ECONOMYNEXT – Profits of Sri Lanka insurers will be hit by a directive to remit 100 percent of premiums for strike, riot, civil commotion and terrorism cover to state-run National Insurance Trust Fund from an earlier 12 percent, Fitch Ratings said.
The segment has generally been highly profitable in recent years due to relatively low claim incidence, though there were significant claims in May 2022 as a result of anti-government protests, Fitch said.
“However, the effect on non-life insurers’ profitability and risk-based capital adequacy ratios could be reduced if they are able to raise premium pricing,” the rating agency said.
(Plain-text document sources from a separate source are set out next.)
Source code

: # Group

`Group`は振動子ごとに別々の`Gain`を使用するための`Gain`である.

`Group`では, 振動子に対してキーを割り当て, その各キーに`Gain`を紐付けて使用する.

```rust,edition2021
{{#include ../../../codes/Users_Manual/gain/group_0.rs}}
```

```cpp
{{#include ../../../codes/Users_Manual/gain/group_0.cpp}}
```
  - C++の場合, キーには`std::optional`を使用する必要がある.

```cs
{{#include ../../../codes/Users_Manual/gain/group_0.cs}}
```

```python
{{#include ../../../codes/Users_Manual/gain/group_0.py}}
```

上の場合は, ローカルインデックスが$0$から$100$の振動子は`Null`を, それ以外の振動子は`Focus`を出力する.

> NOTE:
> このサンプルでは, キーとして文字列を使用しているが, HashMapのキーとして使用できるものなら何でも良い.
“The impact will also depend on the level of commissions motor insurers receive from NITF for providing SRCCT cover.”
The full statement is reproduced below:
Sri Lanka’s Motor Insurance Changes to Hit Non-Life Sector
Fitch Ratings-Hong Kong/Sydney/Colombo-31 January 2024: A new directive that Sri Lankan non-life insurers remit 100% of motor insurance strike, riot, civil commotion and terrorism (SRCCT) premiums to state-owned National Insurance Trust Fund Board (NITF, BBB(lka)/Stable) should benefit NITF while the underwriting profitability of non-life insurers is likely to worsen, says Fitch Ratings.
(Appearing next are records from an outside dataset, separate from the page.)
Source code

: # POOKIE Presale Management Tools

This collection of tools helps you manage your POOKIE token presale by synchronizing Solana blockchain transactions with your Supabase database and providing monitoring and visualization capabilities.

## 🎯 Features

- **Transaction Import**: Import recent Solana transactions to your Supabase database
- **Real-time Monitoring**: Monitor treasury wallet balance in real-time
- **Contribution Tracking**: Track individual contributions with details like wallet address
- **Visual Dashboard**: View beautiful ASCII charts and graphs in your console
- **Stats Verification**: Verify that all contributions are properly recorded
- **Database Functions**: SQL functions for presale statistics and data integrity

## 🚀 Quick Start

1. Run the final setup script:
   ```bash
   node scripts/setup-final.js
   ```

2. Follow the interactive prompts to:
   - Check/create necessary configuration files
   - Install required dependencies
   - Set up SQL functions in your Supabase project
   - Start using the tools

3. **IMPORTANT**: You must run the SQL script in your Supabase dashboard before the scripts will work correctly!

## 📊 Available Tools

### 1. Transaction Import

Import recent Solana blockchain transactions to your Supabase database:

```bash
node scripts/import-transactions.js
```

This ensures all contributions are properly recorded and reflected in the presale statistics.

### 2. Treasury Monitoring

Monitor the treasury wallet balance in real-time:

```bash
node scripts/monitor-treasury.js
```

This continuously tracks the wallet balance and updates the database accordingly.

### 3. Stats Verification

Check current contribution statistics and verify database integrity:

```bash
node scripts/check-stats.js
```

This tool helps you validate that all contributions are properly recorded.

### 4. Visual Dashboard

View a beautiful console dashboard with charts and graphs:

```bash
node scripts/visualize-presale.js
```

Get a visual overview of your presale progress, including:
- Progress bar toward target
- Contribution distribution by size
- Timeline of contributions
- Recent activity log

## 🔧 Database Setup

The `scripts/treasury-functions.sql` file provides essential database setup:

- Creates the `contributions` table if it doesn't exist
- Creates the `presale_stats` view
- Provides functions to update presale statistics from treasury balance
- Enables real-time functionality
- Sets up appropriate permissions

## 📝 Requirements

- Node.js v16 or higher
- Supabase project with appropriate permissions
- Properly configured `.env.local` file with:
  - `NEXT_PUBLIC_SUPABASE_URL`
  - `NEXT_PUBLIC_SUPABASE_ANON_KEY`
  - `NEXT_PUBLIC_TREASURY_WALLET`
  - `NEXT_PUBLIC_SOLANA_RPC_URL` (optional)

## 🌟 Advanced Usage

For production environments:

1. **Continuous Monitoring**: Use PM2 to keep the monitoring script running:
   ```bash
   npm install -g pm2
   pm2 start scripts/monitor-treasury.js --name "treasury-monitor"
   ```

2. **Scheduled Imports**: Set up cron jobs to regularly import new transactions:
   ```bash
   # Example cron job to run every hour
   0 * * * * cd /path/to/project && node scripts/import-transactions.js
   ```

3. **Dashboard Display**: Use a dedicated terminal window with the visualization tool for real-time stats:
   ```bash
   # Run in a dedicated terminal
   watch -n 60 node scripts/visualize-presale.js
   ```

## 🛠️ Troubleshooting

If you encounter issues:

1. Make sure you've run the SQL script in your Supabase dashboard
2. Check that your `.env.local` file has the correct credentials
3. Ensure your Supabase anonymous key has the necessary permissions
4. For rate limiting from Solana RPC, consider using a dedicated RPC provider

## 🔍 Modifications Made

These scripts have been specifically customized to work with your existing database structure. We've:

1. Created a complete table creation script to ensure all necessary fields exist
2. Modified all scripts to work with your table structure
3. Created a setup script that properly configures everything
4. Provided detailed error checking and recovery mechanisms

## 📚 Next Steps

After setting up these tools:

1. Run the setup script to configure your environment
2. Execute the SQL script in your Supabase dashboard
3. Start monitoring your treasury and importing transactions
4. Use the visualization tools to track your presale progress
However, the effect on non-life insurers’ profitability and risk-based capital adequacy ratios could be reduced if they are able to raise premium pricing. The impact will also depend on the level of commissions motor insurers receive from NITF for providing SRCCT cover.
Prior to 2024, industry practice was to remit only 12% of SRCCT premiums to NITF under a reinsurance arrangement, although a 2008 government gazette required full remittance. The SRCCT segment has generally been highly profitable in recent years due to relatively low claim incidence, though there were significant claims in May 2022 as a result of anti-government protests.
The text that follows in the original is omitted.